Parents with kids diagnosed as toddlers or preschoolers

I am looking to connect with other parents of pre-schoolers (or parents who's kids were diagnosed when they were pre-school age.) My son John was dx on May 28, 09. He is doing really well, even though it is a lot of new stuff to get used to.

Please send a friend request if you are interested and tell me a little about you and your kids!

My son Dylan was dx June 19, 2009 he is pre-school aged.  I am looking for other parents in the same boat.  We are just so overwhelmed at this point with the highs and lows, I can't even imagine him in school in the fall.  Looking forward to connecting with some people who fell the same way and how to survive.


My son Paul was diagnosed at the age of 3 just seven months ago. It was two weeks before Christmas. He was attending preschool at the time. I couldn’t convince myself to leave him there so I actually stayed with him at school (at first in his room and later in another room) for the first two months. He finally said “mommy-you have to let other people test me. We have to get used to it”. Out of the mouths of babes!

Our biggest challenge is activity. His blood sugar goes down with activity or excitement. This summer has been quite a challenge as we are very active at parks, the pool and the local amusement park.


My daughter was diagnosed in May of 2008 at the age of 3. She was in preschool already at the time. The first few months were a real challenge for us. i found it best for me to sit with the entire staff, it is a small place thank god, and explain Type 1 to them all. i also made very easy handouts for all of the rooms and staff as well as made sure they all understood that I or my husband were a phone and minutes away if they needed anything. I was somewhat lucky though because i have been T1 for 30 years and knew it like the back of my hand. I kept and still do in close contact with her teachers. i let them know what her blood sugar was before I drop her off and they keep very detailed noted on all foods and drinks as well as blood sugar levels and activities. I tried to be relaxed because I know how hard it must be for them to learn this all and figure they are in a somewhat similar boat as most parents. By leaving the communication open and letting them know that they could call me as many times in a day as they needed it has turned out pretty well. We do still have days where Courtney doesn't eat all of her lunch or she sneaks something from one of her friends lunchbags. But I don't let myself get worked up over an occasional high or low. I still miscount carbs myself after all these years and understand how easily it happens with a little one. Good luck and if you need any more advice please dont hesitate to ask. Thats what we are all here for!

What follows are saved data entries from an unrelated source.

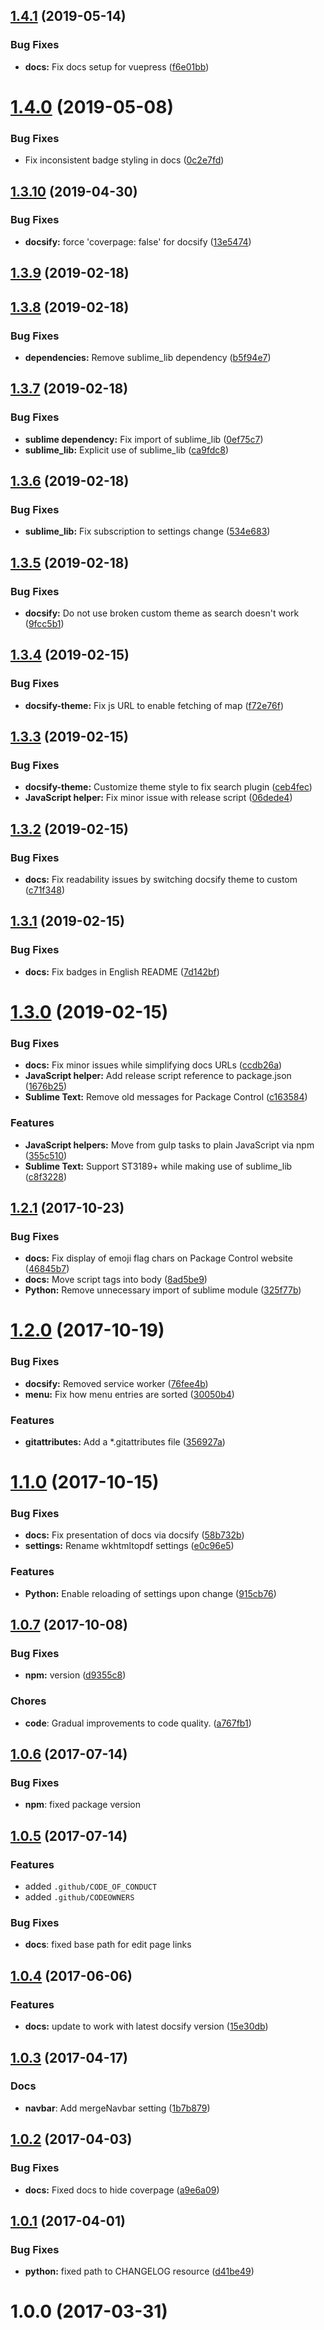 ## [1.4.1](https://github.com/jrappen/sublime-wkhtmltopdf/compare/1.4.0...1.4.1) (2019-05-14)

### Bug Fixes

* **docs:** Fix docs setup for vuepress ([f6e01bb](https://github.com/jrappen/sublime-wkhtmltopdf/commit/f6e01bb))

# [1.4.0](https://github.com/jrappen/sublime-wkhtmltopdf/compare/1.3.10...1.4.0) (2019-05-08)

### Bug Fixes

* Fix inconsistent badge styling in docs ([0c2e7fd](https://github.com/jrappen/sublime-wkhtmltopdf/commit/0c2e7fd))

## [1.3.10](https://github.com/jrappen/sublime-wkhtmltopdf/compare/1.3.9...1.3.10) (2019-04-30)

### Bug Fixes

* **docsify:** force 'coverpage: false' for docsify ([13e5474](https://github.com/jrappen/sublime-wkhtmltopdf/commit/13e5474))

## [1.3.9](https://github.com/jrappen/sublime-wkhtmltopdf/compare/1.3.8...1.3.9) (2019-02-18)

## [1.3.8](https://github.com/jrappen/sublime-wkhtmltopdf/compare/1.3.7...1.3.8) (2019-02-18)

### Bug Fixes

* **dependencies:** Remove sublime_lib dependency ([b5f94e7](https://github.com/jrappen/sublime-wkhtmltopdf/commit/b5f94e7))

## [1.3.7](https://github.com/jrappen/sublime-wkhtmltopdf/compare/1.3.6...1.3.7) (2019-02-18)

### Bug Fixes

* **sublime dependency:** Fix import of sublime_lib ([0ef75c7](https://github.com/jrappen/sublime-wkhtmltopdf/commit/0ef75c7))
* **sublime_lib:** Explicit use of sublime_lib ([ca9fdc8](https://github.com/jrappen/sublime-wkhtmltopdf/commit/ca9fdc8))

## [1.3.6](https://github.com/jrappen/sublime-wkhtmltopdf/compare/1.3.5...1.3.6) (2019-02-18)

### Bug Fixes

* **sublime_lib:** Fix subscription to settings change ([534e683](https://github.com/jrappen/sublime-wkhtmltopdf/commit/534e683))

## [1.3.5](https://github.com/jrappen/sublime-wkhtmltopdf/compare/1.3.4...1.3.5) (2019-02-18)

### Bug Fixes

* **docsify:** Do not use broken custom theme as search doesn't work ([9fcc5b1](https://github.com/jrappen/sublime-wkhtmltopdf/commit/9fcc5b1))

## [1.3.4](https://github.com/jrappen/sublime-wkhtmltopdf/compare/1.3.3...1.3.4) (2019-02-15)

### Bug Fixes

* **docsify-theme:** Fix js URL to enable fetching of map ([f72e76f](https://github.com/jrappen/sublime-wkhtmltopdf/commit/f72e76f))

## [1.3.3](https://github.com/jrappen/sublime-wkhtmltopdf/compare/1.3.2...1.3.3) (2019-02-15)

### Bug Fixes

* **docsify-theme:** Customize theme style to fix search plugin ([ceb4fec](https://github.com/jrappen/sublime-wkhtmltopdf/commit/ceb4fec))
* **JavaScript helper:** Fix minor issue with release script ([06dede4](https://github.com/jrappen/sublime-wkhtmltopdf/commit/06dede4))

## [1.3.2](https://github.com/jrappen/sublime-wkhtmltopdf/compare/1.3.1...1.3.2) (2019-02-15)

### Bug Fixes

* **docs:** Fix readability issues by switching docsify theme to custom ([c71f348](https://github.com/jrappen/sublime-wkhtmltopdf/commit/c71f348))

## [1.3.1](https://github.com/jrappen/sublime-wkhtmltopdf/compare/1.3.0...1.3.1) (2019-02-15)

### Bug Fixes

* **docs:** Fix badges in English README ([7d142bf](https://github.com/jrappen/sublime-wkhtmltopdf/commit/7d142bf))

# [1.3.0](https://github.com/jrappen/sublime-wkhtmltopdf/compare/1.2.1...1.3.0) (2019-02-15)

### Bug Fixes

* **docs:** Fix minor issues while simplifying docs URLs ([ccdb26a](https://github.com/jrappen/sublime-wkhtmltopdf/commit/ccdb26a))
* **JavaScript helper:** Add release script reference to package.json ([1676b25](https://github.com/jrappen/sublime-wkhtmltopdf/commit/1676b25))
* **Sublime Text:** Remove old messages for Package Control ([c163584](https://github.com/jrappen/sublime-wkhtmltopdf/commit/c163584))

### Features

* **JavaScript helpers:** Move from gulp tasks to plain JavaScript via npm ([355c510](https://github.com/jrappen/sublime-wkhtmltopdf/commit/355c510))
* **Sublime Text:** Support ST3189+ while making use of sublime_lib ([c8f3228](https://github.com/jrappen/sublime-wkhtmltopdf/commit/c8f3228))

## [1.2.1](https://github.com/jrappen/sublime-wkhtmltopdf/compare/1.2.0...1.2.1) (2017-10-23)

### Bug Fixes

* **docs:** Fix display of emoji flag chars on Package Control website ([46845b7](https://github.com/jrappen/sublime-wkhtmltopdf/commit/46845b7))
* **docs:** Move script tags into body ([8ad5be9](https://github.com/jrappen/sublime-wkhtmltopdf/commit/8ad5be9))
* **Python:** Remove unnecessary import of sublime module ([325f77b](https://github.com/jrappen/sublime-wkhtmltopdf/commit/325f77b))

# [1.2.0](https://github.com/jrappen/sublime-wkhtmltopdf/compare/1.1.0...1.2.0) (2017-10-19)

### Bug Fixes

* **docsify:** Removed service worker ([76fee4b](https://github.com/jrappen/sublime-wkhtmltopdf/commit/76fee4b))
* **menu:** Fix how menu entries are sorted ([30050b4](https://github.com/jrappen/sublime-wkhtmltopdf/commit/30050b4))

### Features

* **gitattributes:** Add a \*.gitattributes file ([356927a](https://github.com/jrappen/sublime-wkhtmltopdf/commit/356927a))

# [1.1.0](https://github.com/jrappen/sublime-wkhtmltopdf/compare/1.0.7...1.1.0) (2017-10-15)

### Bug Fixes

* **docs:** Fix presentation of docs via docsify ([58b732b](https://github.com/jrappen/sublime-wkhtmltopdf/commit/58b732b))
* **settings:** Rename wkhtmltopdf settings ([e0c96e5](https://github.com/jrappen/sublime-wkhtmltopdf/commit/e0c96e5))

### Features

* **Python:** Enable reloading of settings upon change ([915cb76](https://github.com/jrappen/sublime-wkhtmltopdf/commit/915cb76))

## [1.0.7](https://github.com/jrappen/sublime-wkhtmltopdf/compare/1.0.6...1.0.7) (2017-10-08)

### Bug Fixes

* **npm:** version ([d9355c8](https://github.com/jrappen/sublime-wkhtmltopdf/commit/d9355c8))

### Chores

* **code**: Gradual improvements to code quality. ([a767fb1](https://github.com/jrappen/sublime-wkhtmltopdf/commit/a767fb1))

## [1.0.6](https://github.com/jrappen/sublime-distractionless/compare/1.0.5...1.0.6) (2017-07-14)

### Bug Fixes

* **npm**: fixed package version

## [1.0.5](https://github.com/jrappen/sublime-distractionless/compare/1.0.4...1.0.5) (2017-07-14)

### Features

* added `.github/CODE_OF_CONDUCT`
* added `.github/CODEOWNERS`

### Bug Fixes

* **docs**: fixed base path for edit page links

## [1.0.4](https://github.com/jrappen/sublime-wkhtmltopdf/compare/1.0.3...v1.0.4) (2017-06-06)

### Features

* **docs:** update to work with latest docsify version ([15e30db](https://github.com/jrappen/sublime-wkhtmltopdf/commit/15e30db))

## [1.0.3](https://github.com/jrappen/sublime-wkhtmltopdf/compare/1.0.2...1.0.3) (2017-04-17)

### Docs

* **navbar**: Add mergeNavbar setting ([1b7b879](https://github.com/jrappen/sublime-wkhtmltopdf/commit/1b7b879))

## [1.0.2](https://github.com/jrappen/sublime-wkhtmltopdf/compare/1.0.1...1.0.2) (2017-04-03)

### Bug Fixes

* **docs:** Fixed docs to hide coverpage ([a9e6a09](https://github.com/jrappen/sublime-wkhtmltopdf/commit/a9e6a09))

## [1.0.1](https://github.com/jrappen/sublime-wkhtmltopdf/compare/1.0.0...1.0.1) (2017-04-01)

### Bug Fixes

* **python:** fixed path to CHANGELOG resource ([d41be49](https://github.com/jrappen/sublime-wkhtmltopdf/commit/d41be49))

# 1.0.0 (2017-03-31)
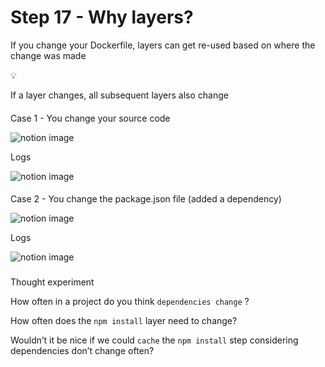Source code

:Step 17 - Why layers?
=====================

If you change your Dockerfile, layers can get re-used based on where the change was made

💡

If a layer changes, all subsequent layers also change

#### 

[](#a69fd93c742942e7b16fdb1fa1c63d6a "Case 1 - You change your source code")Case 1 - You change your source code

![notion image](https://www.notion.so/image/https%3A%2F%2Fprod-files-secure.s3.us-west-2.amazonaws.com%2F085e8ad8-528e-47d7-8922-a23dc4016453%2F56478744-6865-470c-a271-1837d86bdf87%2FScreenshot_2024-03-10_at_1.38.04_PM.png?table=block&id=0ef9171c-dba1-4dd5-88bf-f7eade9b197d&cache=v2)

Logs

![notion image](https://www.notion.so/image/https%3A%2F%2Fprod-files-secure.s3.us-west-2.amazonaws.com%2F085e8ad8-528e-47d7-8922-a23dc4016453%2Fe394bcde-4a1e-4793-b990-ac300a217212%2FScreenshot_2024-03-10_at_1.41.27_PM.png?table=block&id=244d5b29-cb92-4ce2-81ad-e7ec0dbc2230&cache=v2)

#### 

[](#6241e773a01049ecb140f990565268bf "Case 2 - You change the package.json file (added a dependency)")Case 2 - You change the package.json file (added a dependency)

![notion image](https://www.notion.so/image/https%3A%2F%2Fprod-files-secure.s3.us-west-2.amazonaws.com%2F085e8ad8-528e-47d7-8922-a23dc4016453%2F56478744-6865-470c-a271-1837d86bdf87%2FScreenshot_2024-03-10_at_1.38.04_PM.png?table=block&id=70ac3431-e628-4238-b115-c724a55ffa5d&cache=v2)

Logs

![notion image](https://www.notion.so/image/https%3A%2F%2Fprod-files-secure.s3.us-west-2.amazonaws.com%2F085e8ad8-528e-47d7-8922-a23dc4016453%2Fe394bcde-4a1e-4793-b990-ac300a217212%2FScreenshot_2024-03-10_at_1.41.27_PM.png?table=block&id=3eae7431-5ea2-4f49-9c0a-46b9e88b2f78&cache=v2)

### 

[](#f02b113d27e34bfb9e9aac789f3c37f3 "Thought experiment")Thought experiment

How often in a project do you think `dependencies change` ?

How often does the `npm install` layer need to change?

Wouldn’t it be nice if we could `cache` the `npm install` step considering dependencies don’t change often?
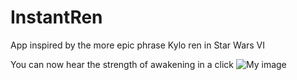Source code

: # InstantRen

App inspired by the more epic phrase Kylo ren in Star Wars VI

You can now hear the strength of awakening in a click
![My image](username.github.com/repository/img/image.jpg)
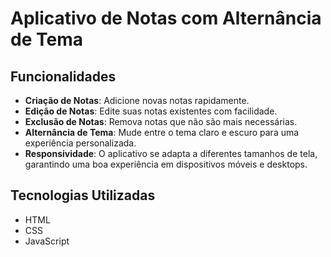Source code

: # Aplicativo de Notas com Alternância de Tema

## Funcionalidades

- **Criação de Notas**: Adicione novas notas rapidamente.
- **Edição de Notas**: Edite suas notas existentes com facilidade.
- **Exclusão de Notas**: Remova notas que não são mais necessárias.
- **Alternância de Tema**: Mude entre o tema claro e escuro para uma experiência personalizada.
- **Responsividade**: O aplicativo se adapta a diferentes tamanhos de tela, garantindo uma boa experiência em dispositivos móveis e desktops.

## Tecnologias Utilizadas

- HTML
- CSS
- JavaScript
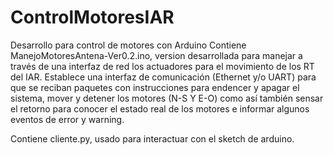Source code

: # ControlMotoresIAR
Desarrollo para control de motores con Arduino
Contiene ManejoMotoresAntena-Ver0.2.ino, version desarrollada para manejar a través de una interfaz de red los actuadores para el movimiento de los RT del IAR. 
Establece una interfaz de comunicación (Ethernet y/o UART) para que se reciban paquetes con instrucciones para endencer y apagar el sistema, mover y detener los motores (N-S Y E-O) como así también sensar el retorno para conocer el estado real de los motores e informar algunos eventos de error y warning.

Contiene cliente.py, usado para interactuar con el sketch de arduino.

I am totally with you my son was diagnosed March 21 09 and we have had a lot of adapting to do.  I just had a baby and was lucky enough to be staying home but my son will go to school in the fall that is why we have pushed for a pump.  We started it June 26th and LOVE it.  It is a lot to do in just 4 months but I would not do it any other way it has made our life so much better!!! I trust only most anyone to do it and instructions are always with him.  I hope you find the support you are looking for and feel free to connect me whenever I have been looking into trying to start a preschool playgroup with my local JDRF just to meet other moms with little ones that have been diagnosed!!!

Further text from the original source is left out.